The thing I notice every time is how difficult it is to control my breath. It's like the diaphragm is under spasms, a really weird sensation. Luckily the strategy I used in Iceland to deal with cold (opening up to the sensation) comes handy here, so suffering is limited.

------

Something that has a lot to do with “adjusting my mind”, but hasn't come up here yet (although @Kit_L knows about it), is peer pressure. Or more in general, just dealing with stress in social settings. I can deadlift twice my weight, climb a big ass mountain and even apply for a job just because it scares the crap out of me…but make me face people's (real or supposed) expectations and I just cannot compute. I don't know why I am this way. I can come up with theories, but they would have the same validity of my fears: absolute zero.
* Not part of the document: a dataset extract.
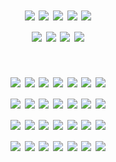 # <p align="center"> 
# <p align="center"> ![](https://y2k.neocities.org/blinkiez/newbatch/bZWkxwk.gif) ![](https://64.media.tumblr.com/f599d0a997565dd4185fe7fd42669999/147e422eed2ecc0d-41/s250x400/fceddb5aa12b87a800beb3bdec8c76a197250b05.gifv) ![](https://y2k.neocities.org/blinkiez/either_go_to_hell_or_die_trying_blinkie_by_minecr_aft-dc2giiw.gif) ![](https://y2k.neocities.org/blinkiez/vi16.gif) ![](https://y2k.neocities.org/blinkiez/252731rd2czu7vk5.gif) <br> ![](https://64.media.tumblr.com/7bea87449b1f5fb61fdb14c45d853e2a/c415b9fc4200add7-73/s250x400/556845842e126b4eb5c223160ad8189100a443ec.gifv) ![](https://64.media.tumblr.com/17a69d49e7e5dde5ccc5da28ff0942ae/c415b9fc4200add7-41/s250x400/6f4e835e2cb059ee6a89899284e9cf983bef73b7.gifv) ![](https://64.media.tumblr.com/ce696fbf92364dada9bfabc709f38fa2/c415b9fc4200add7-47/s250x400/a9a19531cb262dd0500303734e758e95b1f8dc67.gifv) ![](https://64.media.tumblr.com/6c5f1f2ba83447aff3b0c56a2b3fb936/c415b9fc4200add7-f1/s250x400/01f47ec513a5d63ab8f0dd636bbb242f2c73a762.gifv)
# <p align="center"> ![](https://64.media.tumblr.com/581bcaa199df4c85063c705d847b31c9/aa89517f01352cf3-5f/s100x200/a935b97021a37b53600b91a748c43773b41dad80.pnj) ![](https://64.media.tumblr.com/e5ae7344cca7a32a6e435a0670b36a17/57afcf8767df6163-51/s250x400/6c2a73f26cd0c39366ff96775a9434e6c5ae39ec.gifv) ![](https://64.media.tumblr.com/e235152bdf77be3a69c655f59ff9a61d/aa89517f01352cf3-16/s100x200/c9970bd14a58f74a7f8d405fdf8e9a13fbe9d793.pnj) ![](https://64.media.tumblr.com/41eab4e983c252de943aca727e6528d8/c7055a42874e3005-e9/s100x200/86d764fe3a67d60fb9a6b81648b3986a0557da60.jpg) ![](https://64.media.tumblr.com/23368c800b89802b46e67b6a46830e05/aa89517f01352cf3-76/s100x200/960a90bb8498f12d0c66d50572b7ffd9ac5c4311.pnj) ![](https://64.media.tumblr.com/7bf8f07abf938d0054d62b72c6b0003c/404a96d47cbf415c-31/s100x200/46f6f47ca9ee45f85c9f7930249457d7e8525b2d.pnj) ![](https://64.media.tumblr.com/97b63d8acc77f00961c8468a551ddb84/aa89517f01352cf3-f1/s250x400/eaa530dfb04e7689a92fde8a4bf1aa6bd8347ba1.gifv) <br> ![](https://64.media.tumblr.com/b2ab9f9ee1a7d5f2c7807bf3051b69e3/57afcf8767df6163-c4/s100x200/91808f45328e25a8d3cdeb28bad340ec0bfe3589.pnj) ![](https://64.media.tumblr.com/744feab12acd305bea270f6990378744/57afcf8767df6163-23/s250x400/e3b3921b10bd3fa4362651d8f1b5d7fdc1ef963b.gifv) ![](https://64.media.tumblr.com/677cc0888275c9869455937dee9d3681/cf682233aa864a9e-58/s100x200/b55936bd018d5112cf488ec65bd505bca7be8b0b.pnj) ![](https://64.media.tumblr.com/853beb868a95cb2320d4448cfe7dcfce/cf682233aa864a9e-79/s100x200/61a0851fdf677ba57e448c94772980bec22104a2.gifv) ![](https://64.media.tumblr.com/e1b30aecee747f796820c292b206939f/cf682233aa864a9e-7a/s250x400/394802b7e4bf63f63516088254d7a60d542b1e9a.pnj) ![](https://64.media.tumblr.com/40ecc80e0f84167d897616a94080619d/tumblr_pihwdthCJv1xzybrpo2_100.pnj) ![](https://64.media.tumblr.com/1532010b16b7c3e86fbcbc22ea8d73e9/c7055a42874e3005-d2/s100x200/5920a55a8dd193099f8e8bfd8f7f82245ad952bf.pnj) <br> ![](https://64.media.tumblr.com/4ace9a37e787d91c10a8c6f77969ccf7/aa89517f01352cf3-be/s100x200/990b16424e05fe9882a494c674e8067c2e83d78a.gifv) ![](https://64.media.tumblr.com/29bef759b4df4b4baa110ebd487782ef/0116bcdffd8015c6-37/s100x200/d2ab96093e7807ef85a9b11fb8cc607891b050cf.pnj) ![](https://64.media.tumblr.com/86c790e68228587ddb1b73836f52af6b/cf682233aa864a9e-be/s100x200/4cbd07b517dc2bf0816e76a9230324f02bf504c8.pnj) ![](https://64.media.tumblr.com/4f3ccbe470e7a42697f11ae58d79af02/tumblr_pihcyt00Gj1xseazlo1_100.gifv) ![](https://64.media.tumblr.com/f58912e392a872034ab6f0e262a03d5a/cf682233aa864a9e-cd/s100x200/17d5092ad9358f871b96f4eaba0a39a6b61fe872.jpg) ![](https://64.media.tumblr.com/a4e5faa6fd0337170eeff55f1ad17103/bfaaeb60d3ffc0b4-13/s100x200/5c621397f4d1c79c2046a332ee88393844aa1457.gifv) ![](https://64.media.tumblr.com/a1d2e71bd5b8a9290a37f671912d3c18/cf682233aa864a9e-b4/s100x200/ec54ff3948de87398cf6cd9680c027807fed2ef7.gifv) <br> ![](https://64.media.tumblr.com/09bb327913bfbd3d4c04a382d52e8e7f/b574f4a39f7de4a6-56/s100x200/36df8d018ba5789f1f49541e6af4ed3cfb3c7967.pnj) ![](https://64.media.tumblr.com/a3063e8b2c7caae8c73360637376f9f3/b574f4a39f7de4a6-87/s100x200/0c091f3ec056e00b292bbaf85f8980e58b45fa48.gifv) ![](https://64.media.tumblr.com/e78ee5dcbf51b1aa28fc5f0c857dd761/b574f4a39f7de4a6-c5/s100x200/c82f4ed63b0ad46af98ca57a914ee01cae4cef21.jpg) ![](https://64.media.tumblr.com/9c06c3d59857450b78559049b1d237cc/bfaaeb60d3ffc0b4-58/s250x400/2a272f1034d16c9ba5cfbcb5ee2aa08084c8a570.jpg) ![](https://64.media.tumblr.com/e671d51ec0316ca5ccdd5eb33f43ac69/bfaaeb60d3ffc0b4-ce/s100x200/3b5a30841a3e30268f59438628594ee3c7fd404c.gifv) ![](https://64.media.tumblr.com/c795f7f510a58e3797816030f1726b9f/bfaaeb60d3ffc0b4-b3/s100x200/62f5a4e41c351dfbd1ad90a67341ed10a57bb942.pnj) ![](https://64.media.tumblr.com/748221bdf632e7f387bd2834a893de59/bfaaeb60d3ffc0b4-71/s100x200/000a982f7d005dec0194f07dc74a8aa5516d288b.pnj)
Yesterday evening I was at a party where I didn't know any of the people there, left aside a couple of friends. I was like a fish out of water. I was effectively a wallflower, a condition I'm way too familiar with and I need to change. Why do I need to change this? Well, it's an inconvenient behavior isn't it? It limits opportunities and makes me feel like I'm in a cage — which is probably the actual state of my physical body in those occasions. But above all: my gf and I broke up recently and I need to be comfortable enough to hit on girls. Yesterday I wanted to approach a couple of gals, but I just couldn't. Blank mind, tight body. No cool.

This issue of mine can't be solved by introspection, nor by a barbell. I need a strategy, I need it quickly and I have to make room for this effort. Sadly as of late, time is a scarce good. I need to make good use of it.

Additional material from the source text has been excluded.